----- INPUT DATA -----

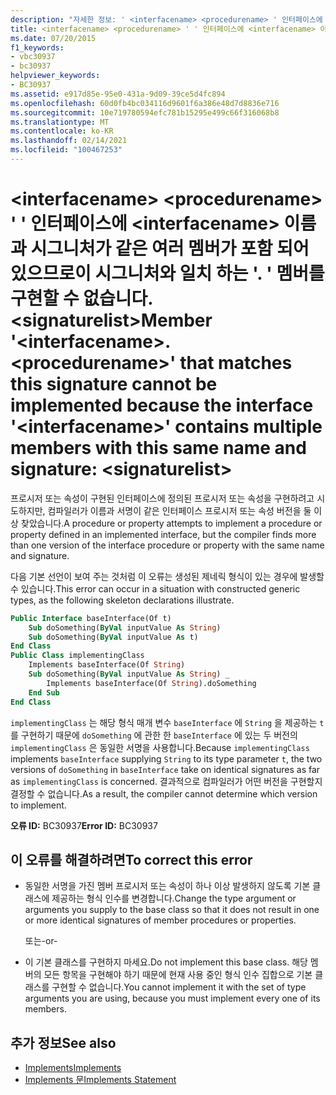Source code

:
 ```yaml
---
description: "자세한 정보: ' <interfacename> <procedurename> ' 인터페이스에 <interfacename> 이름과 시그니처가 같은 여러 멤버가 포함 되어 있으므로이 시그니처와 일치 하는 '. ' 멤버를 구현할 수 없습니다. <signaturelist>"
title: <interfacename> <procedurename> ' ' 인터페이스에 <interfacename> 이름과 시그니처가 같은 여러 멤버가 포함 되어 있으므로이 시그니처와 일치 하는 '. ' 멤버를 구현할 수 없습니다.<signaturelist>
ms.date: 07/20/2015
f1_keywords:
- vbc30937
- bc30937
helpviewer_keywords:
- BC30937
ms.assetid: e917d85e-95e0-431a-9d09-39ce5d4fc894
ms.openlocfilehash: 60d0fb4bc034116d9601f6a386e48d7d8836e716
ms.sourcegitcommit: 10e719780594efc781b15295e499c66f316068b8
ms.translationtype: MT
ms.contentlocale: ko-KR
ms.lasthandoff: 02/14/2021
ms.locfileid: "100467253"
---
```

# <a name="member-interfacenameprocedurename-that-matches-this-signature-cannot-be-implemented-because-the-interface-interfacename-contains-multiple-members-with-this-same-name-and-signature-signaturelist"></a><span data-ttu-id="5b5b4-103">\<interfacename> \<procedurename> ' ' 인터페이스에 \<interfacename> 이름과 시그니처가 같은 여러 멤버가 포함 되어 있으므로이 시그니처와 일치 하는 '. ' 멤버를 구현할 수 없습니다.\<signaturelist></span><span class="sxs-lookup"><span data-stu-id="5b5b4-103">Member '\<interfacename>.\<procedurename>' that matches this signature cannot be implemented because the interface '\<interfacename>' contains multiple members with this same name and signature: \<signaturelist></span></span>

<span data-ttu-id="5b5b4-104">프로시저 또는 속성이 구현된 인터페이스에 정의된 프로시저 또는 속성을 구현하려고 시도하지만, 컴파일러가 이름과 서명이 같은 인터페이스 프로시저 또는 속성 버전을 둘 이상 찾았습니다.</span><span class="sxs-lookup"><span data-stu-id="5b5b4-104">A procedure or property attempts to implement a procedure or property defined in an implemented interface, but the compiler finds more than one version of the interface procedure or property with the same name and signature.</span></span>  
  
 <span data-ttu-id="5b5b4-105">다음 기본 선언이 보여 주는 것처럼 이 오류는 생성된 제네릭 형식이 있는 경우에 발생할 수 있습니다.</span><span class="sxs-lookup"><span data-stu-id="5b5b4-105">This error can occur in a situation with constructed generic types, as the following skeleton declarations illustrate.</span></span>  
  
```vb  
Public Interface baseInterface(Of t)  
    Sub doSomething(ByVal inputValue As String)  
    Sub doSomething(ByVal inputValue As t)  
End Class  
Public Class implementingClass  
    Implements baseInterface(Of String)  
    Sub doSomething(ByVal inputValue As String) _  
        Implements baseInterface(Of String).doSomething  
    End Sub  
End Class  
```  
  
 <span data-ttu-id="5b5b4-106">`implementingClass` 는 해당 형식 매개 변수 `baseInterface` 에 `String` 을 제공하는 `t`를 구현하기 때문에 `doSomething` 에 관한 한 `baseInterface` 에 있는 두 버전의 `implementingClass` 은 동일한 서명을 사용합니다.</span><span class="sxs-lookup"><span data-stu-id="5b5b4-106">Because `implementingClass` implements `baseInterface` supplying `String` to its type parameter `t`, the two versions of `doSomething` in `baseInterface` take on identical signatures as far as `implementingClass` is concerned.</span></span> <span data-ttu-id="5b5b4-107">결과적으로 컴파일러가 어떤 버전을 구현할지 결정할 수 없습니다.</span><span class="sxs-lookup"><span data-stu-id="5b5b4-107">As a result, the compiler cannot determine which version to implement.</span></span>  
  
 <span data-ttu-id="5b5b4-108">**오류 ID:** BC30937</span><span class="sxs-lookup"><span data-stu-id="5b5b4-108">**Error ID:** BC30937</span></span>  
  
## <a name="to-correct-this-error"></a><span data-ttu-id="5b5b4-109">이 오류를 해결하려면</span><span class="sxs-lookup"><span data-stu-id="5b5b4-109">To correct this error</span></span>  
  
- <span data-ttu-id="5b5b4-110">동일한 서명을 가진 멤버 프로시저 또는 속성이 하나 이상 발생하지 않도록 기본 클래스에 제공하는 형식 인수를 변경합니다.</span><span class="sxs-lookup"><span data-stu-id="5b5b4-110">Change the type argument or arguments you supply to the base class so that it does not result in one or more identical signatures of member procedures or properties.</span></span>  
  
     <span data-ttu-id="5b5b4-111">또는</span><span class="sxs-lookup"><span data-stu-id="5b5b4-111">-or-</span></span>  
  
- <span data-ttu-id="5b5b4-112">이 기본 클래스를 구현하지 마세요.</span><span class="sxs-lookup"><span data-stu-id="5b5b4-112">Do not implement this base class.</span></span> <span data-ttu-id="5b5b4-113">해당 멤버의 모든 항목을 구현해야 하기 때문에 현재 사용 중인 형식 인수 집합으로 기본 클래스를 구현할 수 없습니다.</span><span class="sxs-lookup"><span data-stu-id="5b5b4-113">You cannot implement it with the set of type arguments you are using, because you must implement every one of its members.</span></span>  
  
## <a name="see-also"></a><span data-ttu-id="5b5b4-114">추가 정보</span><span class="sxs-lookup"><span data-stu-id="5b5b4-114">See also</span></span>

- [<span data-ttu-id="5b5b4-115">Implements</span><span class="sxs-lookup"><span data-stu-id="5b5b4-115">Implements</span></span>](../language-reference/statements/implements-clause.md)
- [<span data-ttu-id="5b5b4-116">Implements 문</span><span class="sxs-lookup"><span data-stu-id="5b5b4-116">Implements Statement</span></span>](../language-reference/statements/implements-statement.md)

-----

◆ **DESCRIPTION OF THE TASK**:
Please return every record above exactly, but leave out the pictures.

◆ **TASK OUTPUT**:
Source code

:
 ```yaml
---
description: "자세한 정보: ' <interfacename> <procedurename> ' 인터페이스에 <interfacename> 이름과 시그니처가 같은 여러 멤버가 포함 되어 있으므로이 시그니처와 일치 하는 '. ' 멤버를 구현할 수 없습니다. <signaturelist>"
title: <interfacename> <procedurename> ' ' 인터페이스에 <interfacename> 이름과 시그니처가 같은 여러 멤버가 포함 되어 있으므로이 시그니처와 일치 하는 '. ' 멤버를 구현할 수 없습니다.<signaturelist>
ms.date: 07/20/2015
f1_keywords:
- vbc30937
- bc30937
helpviewer_keywords:
- BC30937
ms.assetid: e917d85e-95e0-431a-9d09-39ce5d4fc894
ms.openlocfilehash: 60d0fb4bc034116d9601f6a386e48d7d8836e716
ms.sourcegitcommit: 10e719780594efc781b15295e499c66f316068b8
ms.translationtype: MT
ms.contentlocale: ko-KR
ms.lasthandoff: 02/14/2021
ms.locfileid: "100467253"
---
```

# <a name="member-interfacenameprocedurename-that-matches-this-signature-cannot-be-implemented-because-the-interface-interfacename-contains-multiple-members-with-this-same-name-and-signature-signaturelist"></a><span data-ttu-id="5b5b4-103">\<interfacename> \<procedurename> ' ' 인터페이스에 \<interfacename> 이름과 시그니처가 같은 여러 멤버가 포함 되어 있으므로이 시그니처와 일치 하는 '. ' 멤버를 구현할 수 없습니다.\<signaturelist></span><span class="sxs-lookup"><span data-stu-id="5b5b4-103">Member '\<interfacename>.\<procedurename>' that matches this signature cannot be implemented because the interface '\<interfacename>' contains multiple members with this same name and signature: \<signaturelist></span></span>

<span data-ttu-id="5b5b4-104">프로시저 또는 속성이 구현된 인터페이스에 정의된 프로시저 또는 속성을 구현하려고 시도하지만, 컴파일러가 이름과 서명이 같은 인터페이스 프로시저 또는 속성 버전을 둘 이상 찾았습니다.</span><span class="sxs-lookup"><span data-stu-id="5b5b4-104">A procedure or property attempts to implement a procedure or property defined in an implemented interface, but the compiler finds more than one version of the interface procedure or property with the same name and signature.</span></span>  
  
 <span data-ttu-id="5b5b4-105">다음 기본 선언이 보여 주는 것처럼 이 오류는 생성된 제네릭 형식이 있는 경우에 발생할 수 있습니다.</span><span class="sxs-lookup"><span data-stu-id="5b5b4-105">This error can occur in a situation with constructed generic types, as the following skeleton declarations illustrate.</span></span>  
  
```vb  
Public Interface baseInterface(Of t)  
    Sub doSomething(ByVal inputValue As String)  
    Sub doSomething(ByVal inputValue As t)  
End Class  
Public Class implementingClass  
    Implements baseInterface(Of String)  
    Sub doSomething(ByVal inputValue As String) _  
        Implements baseInterface(Of String).doSomething  
    End Sub  
End Class  
```  
  
 <span data-ttu-id="5b5b4-106">`implementingClass` 는 해당 형식 매개 변수 `baseInterface` 에 `String` 을 제공하는 `t`를 구현하기 때문에 `doSomething` 에 관한 한 `baseInterface` 에 있는 두 버전의 `implementingClass` 은 동일한 서명을 사용합니다.</span><span class="sxs-lookup"><span data-stu-id="5b5b4-106">Because `implementingClass` implements `baseInterface` supplying `String` to its type parameter `t`, the two versions of `doSomething` in `baseInterface` take on identical signatures as far as `implementingClass` is concerned.</span></span> <span data-ttu-id="5b5b4-107">결과적으로 컴파일러가 어떤 버전을 구현할지 결정할 수 없습니다.</span><span class="sxs-lookup"><span data-stu-id="5b5b4-107">As a result, the compiler cannot determine which version to implement.</span></span>  
  
 <span data-ttu-id="5b5b4-108">**오류 ID:** BC30937</span><span class="sxs-lookup"><span data-stu-id="5b5b4-108">**Error ID:** BC30937</span></span>  
  
## <a name="to-correct-this-error"></a><span data-ttu-id="5b5b4-109">이 오류를 해결하려면</span><span class="sxs-lookup"><span data-stu-id="5b5b4-109">To correct this error</span></span>  
  
- <span data-ttu-id="5b5b4-110">동일한 서명을 가진 멤버 프로시저 또는 속성이 하나 이상 발생하지 않도록 기본 클래스에 제공하는 형식 인수를 변경합니다.</span><span class="sxs-lookup"><span data-stu-id="5b5b4-110">Change the type argument or arguments you supply to the base class so that it does not result in one or more identical signatures of member procedures or properties.</span></span>  
  
     <span data-ttu-id="5b5b4-111">또는</span><span class="sxs-lookup"><span data-stu-id="5b5b4-111">-or-</span></span>  
  
- <span data-ttu-id="5b5b4-112">이 기본 클래스를 구현하지 마세요.</span><span class="sxs-lookup"><span data-stu-id="5b5b4-112">Do not implement this base class.</span></span> <span data-ttu-id="5b5b4-113">해당 멤버의 모든 항목을 구현해야 하기 때문에 현재 사용 중인 형식 인수 집합으로 기본 클래스를 구현할 수 없습니다.</span><span class="sxs-lookup"><span data-stu-id="5b5b4-113">You cannot implement it with the set of type arguments you are using, because you must implement every one of its members.</span></span>  
  
## <a name="see-also"></a><span data-ttu-id="5b5b4-114">추가 정보</span><span class="sxs-lookup"><span data-stu-id="5b5b4-114">See also</span></span>

- [<span data-ttu-id="5b5b4-115">Implements</span><span class="sxs-lookup"><span data-stu-id="5b5b4-115">Implements</span></span>](../language-reference/statements/implements-clause.md)
- [<span data-ttu-id="5b5b4-116">Implements 문</span><span class="sxs-lookup"><span data-stu-id="5b5b4-116">Implements Statement</span></span>](../language-reference/statements/implements-statement.md)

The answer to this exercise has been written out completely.